Output range, inclusive: from the line containing "Modules in Python" to the line containing "module pattern in". Restate those lines from the data below word for word and only those.
[EXCERPTED RECORDS — start]
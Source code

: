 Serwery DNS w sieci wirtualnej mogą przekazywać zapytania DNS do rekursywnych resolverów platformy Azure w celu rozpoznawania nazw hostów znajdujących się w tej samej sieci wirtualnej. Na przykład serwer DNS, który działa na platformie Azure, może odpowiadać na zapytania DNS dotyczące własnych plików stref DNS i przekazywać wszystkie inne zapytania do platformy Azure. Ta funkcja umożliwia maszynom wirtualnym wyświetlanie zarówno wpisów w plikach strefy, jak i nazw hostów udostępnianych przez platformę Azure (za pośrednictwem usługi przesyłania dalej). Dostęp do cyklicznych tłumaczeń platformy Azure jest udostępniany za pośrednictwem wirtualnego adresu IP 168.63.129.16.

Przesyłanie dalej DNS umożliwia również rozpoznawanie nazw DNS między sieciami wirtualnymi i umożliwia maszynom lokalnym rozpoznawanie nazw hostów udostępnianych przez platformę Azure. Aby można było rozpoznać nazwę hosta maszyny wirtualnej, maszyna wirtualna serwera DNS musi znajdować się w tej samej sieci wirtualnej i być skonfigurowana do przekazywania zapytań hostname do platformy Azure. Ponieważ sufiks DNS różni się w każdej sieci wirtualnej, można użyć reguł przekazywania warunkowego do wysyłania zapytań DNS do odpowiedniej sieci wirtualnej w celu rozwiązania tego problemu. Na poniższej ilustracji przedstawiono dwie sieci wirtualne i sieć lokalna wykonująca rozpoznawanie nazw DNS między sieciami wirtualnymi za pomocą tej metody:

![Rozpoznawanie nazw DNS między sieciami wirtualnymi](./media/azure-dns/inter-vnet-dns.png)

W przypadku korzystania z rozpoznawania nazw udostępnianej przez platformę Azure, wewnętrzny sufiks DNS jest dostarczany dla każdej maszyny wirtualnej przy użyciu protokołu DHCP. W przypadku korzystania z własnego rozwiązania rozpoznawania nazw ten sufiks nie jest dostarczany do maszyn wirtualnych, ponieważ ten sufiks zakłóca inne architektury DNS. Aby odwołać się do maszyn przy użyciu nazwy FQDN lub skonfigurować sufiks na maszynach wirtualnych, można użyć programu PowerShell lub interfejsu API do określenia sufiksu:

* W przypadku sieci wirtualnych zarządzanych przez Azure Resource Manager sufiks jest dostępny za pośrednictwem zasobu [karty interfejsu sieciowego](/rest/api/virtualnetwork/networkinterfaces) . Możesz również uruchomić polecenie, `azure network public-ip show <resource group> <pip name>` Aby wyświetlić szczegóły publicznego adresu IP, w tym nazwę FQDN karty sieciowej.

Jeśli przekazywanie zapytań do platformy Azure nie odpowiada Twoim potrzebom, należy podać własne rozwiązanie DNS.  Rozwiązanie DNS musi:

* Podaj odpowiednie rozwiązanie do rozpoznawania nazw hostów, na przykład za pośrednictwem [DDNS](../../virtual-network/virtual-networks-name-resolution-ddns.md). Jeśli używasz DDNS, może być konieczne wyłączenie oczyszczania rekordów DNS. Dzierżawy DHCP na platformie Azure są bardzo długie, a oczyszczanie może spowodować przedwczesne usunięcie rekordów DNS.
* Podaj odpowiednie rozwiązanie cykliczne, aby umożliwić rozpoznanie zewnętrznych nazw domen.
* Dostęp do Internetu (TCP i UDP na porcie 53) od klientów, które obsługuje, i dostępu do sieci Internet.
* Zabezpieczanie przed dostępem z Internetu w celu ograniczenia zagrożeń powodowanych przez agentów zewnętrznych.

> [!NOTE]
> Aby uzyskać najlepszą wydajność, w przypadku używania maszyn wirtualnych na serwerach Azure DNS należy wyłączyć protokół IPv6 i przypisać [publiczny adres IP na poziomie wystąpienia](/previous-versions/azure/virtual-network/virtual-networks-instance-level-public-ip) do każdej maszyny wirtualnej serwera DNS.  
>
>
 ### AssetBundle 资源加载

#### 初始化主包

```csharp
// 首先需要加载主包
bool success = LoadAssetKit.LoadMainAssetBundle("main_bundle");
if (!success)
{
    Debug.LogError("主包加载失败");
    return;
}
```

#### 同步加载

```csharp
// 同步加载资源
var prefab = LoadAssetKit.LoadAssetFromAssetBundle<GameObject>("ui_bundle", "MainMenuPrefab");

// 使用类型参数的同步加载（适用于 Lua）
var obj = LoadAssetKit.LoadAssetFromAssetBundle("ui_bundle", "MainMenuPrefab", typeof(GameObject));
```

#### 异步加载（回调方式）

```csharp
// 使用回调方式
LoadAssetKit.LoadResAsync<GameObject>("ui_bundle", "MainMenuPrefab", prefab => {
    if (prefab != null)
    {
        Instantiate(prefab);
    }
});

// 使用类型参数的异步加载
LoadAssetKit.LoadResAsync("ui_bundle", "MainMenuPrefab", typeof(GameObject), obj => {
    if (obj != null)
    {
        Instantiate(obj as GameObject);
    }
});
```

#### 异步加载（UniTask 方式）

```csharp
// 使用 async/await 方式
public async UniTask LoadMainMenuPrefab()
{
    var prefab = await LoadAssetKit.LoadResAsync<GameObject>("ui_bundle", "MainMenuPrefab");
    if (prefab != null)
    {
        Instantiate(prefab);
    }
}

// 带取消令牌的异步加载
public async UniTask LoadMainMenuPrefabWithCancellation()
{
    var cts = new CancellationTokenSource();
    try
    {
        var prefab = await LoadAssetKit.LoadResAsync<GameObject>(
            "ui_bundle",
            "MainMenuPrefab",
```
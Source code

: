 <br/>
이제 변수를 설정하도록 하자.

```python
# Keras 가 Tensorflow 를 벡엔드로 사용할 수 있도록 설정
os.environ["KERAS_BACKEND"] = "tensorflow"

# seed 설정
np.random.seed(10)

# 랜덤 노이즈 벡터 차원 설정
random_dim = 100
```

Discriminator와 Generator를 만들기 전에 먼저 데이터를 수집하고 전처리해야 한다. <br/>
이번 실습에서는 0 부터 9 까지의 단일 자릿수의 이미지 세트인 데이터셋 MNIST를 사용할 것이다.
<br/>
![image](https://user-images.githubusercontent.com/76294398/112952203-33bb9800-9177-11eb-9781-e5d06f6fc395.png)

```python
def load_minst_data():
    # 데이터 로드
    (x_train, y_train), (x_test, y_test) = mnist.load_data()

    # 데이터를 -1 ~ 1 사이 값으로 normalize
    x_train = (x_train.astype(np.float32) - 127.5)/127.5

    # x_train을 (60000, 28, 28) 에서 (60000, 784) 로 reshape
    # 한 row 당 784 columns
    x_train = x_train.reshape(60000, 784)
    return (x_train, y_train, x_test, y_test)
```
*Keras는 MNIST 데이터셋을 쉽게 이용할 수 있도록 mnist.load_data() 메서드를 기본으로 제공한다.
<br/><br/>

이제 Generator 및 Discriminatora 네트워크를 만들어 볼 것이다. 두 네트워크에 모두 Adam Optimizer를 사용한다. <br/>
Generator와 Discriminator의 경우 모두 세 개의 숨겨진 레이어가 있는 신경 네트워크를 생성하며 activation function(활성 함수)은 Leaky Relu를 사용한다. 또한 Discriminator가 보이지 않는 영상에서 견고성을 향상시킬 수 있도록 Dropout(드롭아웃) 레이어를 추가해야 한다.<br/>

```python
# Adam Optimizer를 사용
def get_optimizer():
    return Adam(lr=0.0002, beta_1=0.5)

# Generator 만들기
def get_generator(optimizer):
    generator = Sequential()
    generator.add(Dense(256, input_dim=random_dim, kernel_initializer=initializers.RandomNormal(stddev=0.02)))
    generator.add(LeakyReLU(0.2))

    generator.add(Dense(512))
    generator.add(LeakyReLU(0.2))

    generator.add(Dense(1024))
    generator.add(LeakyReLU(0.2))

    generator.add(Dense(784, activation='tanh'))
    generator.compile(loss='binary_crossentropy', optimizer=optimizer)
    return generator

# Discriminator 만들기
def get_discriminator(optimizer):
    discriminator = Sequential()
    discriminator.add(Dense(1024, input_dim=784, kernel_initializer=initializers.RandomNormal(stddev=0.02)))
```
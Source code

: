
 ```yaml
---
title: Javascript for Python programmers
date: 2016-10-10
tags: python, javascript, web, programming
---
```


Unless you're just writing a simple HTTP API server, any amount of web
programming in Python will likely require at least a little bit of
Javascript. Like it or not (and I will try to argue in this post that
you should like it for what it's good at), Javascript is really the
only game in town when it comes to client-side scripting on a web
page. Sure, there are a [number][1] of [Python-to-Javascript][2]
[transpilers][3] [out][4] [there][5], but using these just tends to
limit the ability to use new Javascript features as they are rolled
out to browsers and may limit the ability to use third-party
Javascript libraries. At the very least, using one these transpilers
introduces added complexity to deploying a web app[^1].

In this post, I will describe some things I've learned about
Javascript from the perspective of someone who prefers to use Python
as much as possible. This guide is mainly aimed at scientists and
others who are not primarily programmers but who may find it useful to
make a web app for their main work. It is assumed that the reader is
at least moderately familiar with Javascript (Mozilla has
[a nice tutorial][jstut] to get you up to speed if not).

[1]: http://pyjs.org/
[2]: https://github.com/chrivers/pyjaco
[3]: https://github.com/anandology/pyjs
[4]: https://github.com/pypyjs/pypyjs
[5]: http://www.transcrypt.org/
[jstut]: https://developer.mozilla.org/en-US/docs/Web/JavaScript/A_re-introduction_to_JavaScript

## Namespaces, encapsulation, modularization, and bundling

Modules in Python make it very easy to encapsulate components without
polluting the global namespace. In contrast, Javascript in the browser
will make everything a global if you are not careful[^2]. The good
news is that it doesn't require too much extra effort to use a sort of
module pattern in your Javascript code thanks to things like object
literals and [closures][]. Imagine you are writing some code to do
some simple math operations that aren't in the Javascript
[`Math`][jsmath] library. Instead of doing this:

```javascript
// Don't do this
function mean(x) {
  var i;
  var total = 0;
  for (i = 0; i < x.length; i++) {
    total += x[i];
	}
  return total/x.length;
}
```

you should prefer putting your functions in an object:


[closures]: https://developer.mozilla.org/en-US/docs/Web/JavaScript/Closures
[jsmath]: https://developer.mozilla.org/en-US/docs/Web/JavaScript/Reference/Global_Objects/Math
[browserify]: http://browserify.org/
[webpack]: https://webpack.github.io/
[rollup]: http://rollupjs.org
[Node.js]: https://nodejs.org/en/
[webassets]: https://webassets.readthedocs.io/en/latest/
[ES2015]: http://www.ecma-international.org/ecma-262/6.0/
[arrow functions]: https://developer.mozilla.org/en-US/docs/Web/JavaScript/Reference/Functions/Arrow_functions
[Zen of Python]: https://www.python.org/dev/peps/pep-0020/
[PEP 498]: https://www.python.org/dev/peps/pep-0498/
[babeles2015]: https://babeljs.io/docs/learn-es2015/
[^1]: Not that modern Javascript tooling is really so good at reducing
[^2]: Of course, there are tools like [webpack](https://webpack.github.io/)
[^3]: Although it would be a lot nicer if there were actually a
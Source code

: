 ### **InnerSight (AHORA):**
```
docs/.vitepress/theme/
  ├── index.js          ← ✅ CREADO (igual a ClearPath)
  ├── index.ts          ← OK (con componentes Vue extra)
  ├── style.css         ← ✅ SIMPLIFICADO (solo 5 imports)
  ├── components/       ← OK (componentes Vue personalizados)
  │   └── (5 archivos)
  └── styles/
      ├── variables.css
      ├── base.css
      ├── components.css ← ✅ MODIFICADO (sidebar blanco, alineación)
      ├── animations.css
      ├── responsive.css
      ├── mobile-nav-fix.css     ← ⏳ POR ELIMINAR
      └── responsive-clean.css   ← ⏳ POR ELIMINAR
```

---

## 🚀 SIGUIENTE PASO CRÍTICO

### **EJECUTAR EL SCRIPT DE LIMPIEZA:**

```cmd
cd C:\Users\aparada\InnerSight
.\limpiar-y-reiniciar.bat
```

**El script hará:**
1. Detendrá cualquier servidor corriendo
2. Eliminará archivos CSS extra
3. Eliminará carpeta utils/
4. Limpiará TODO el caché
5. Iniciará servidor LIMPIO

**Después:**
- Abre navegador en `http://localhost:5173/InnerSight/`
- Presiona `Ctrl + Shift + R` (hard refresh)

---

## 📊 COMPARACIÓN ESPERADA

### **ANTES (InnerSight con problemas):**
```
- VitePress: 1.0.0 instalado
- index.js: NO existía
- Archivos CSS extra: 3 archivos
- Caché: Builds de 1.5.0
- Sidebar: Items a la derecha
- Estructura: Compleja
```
[EXCERPTED RECORDS — finish]
**SOLUTION TO THE PROBLEM:**
Modules in Python make it very easy to encapsulate components without
polluting the global namespace. In contrast, Javascript in the browser
will make everything a global if you are not careful[^2]. The good
news is that it doesn't require too much extra effort to use a sort of
module pattern in your Javascript code thanks to things like object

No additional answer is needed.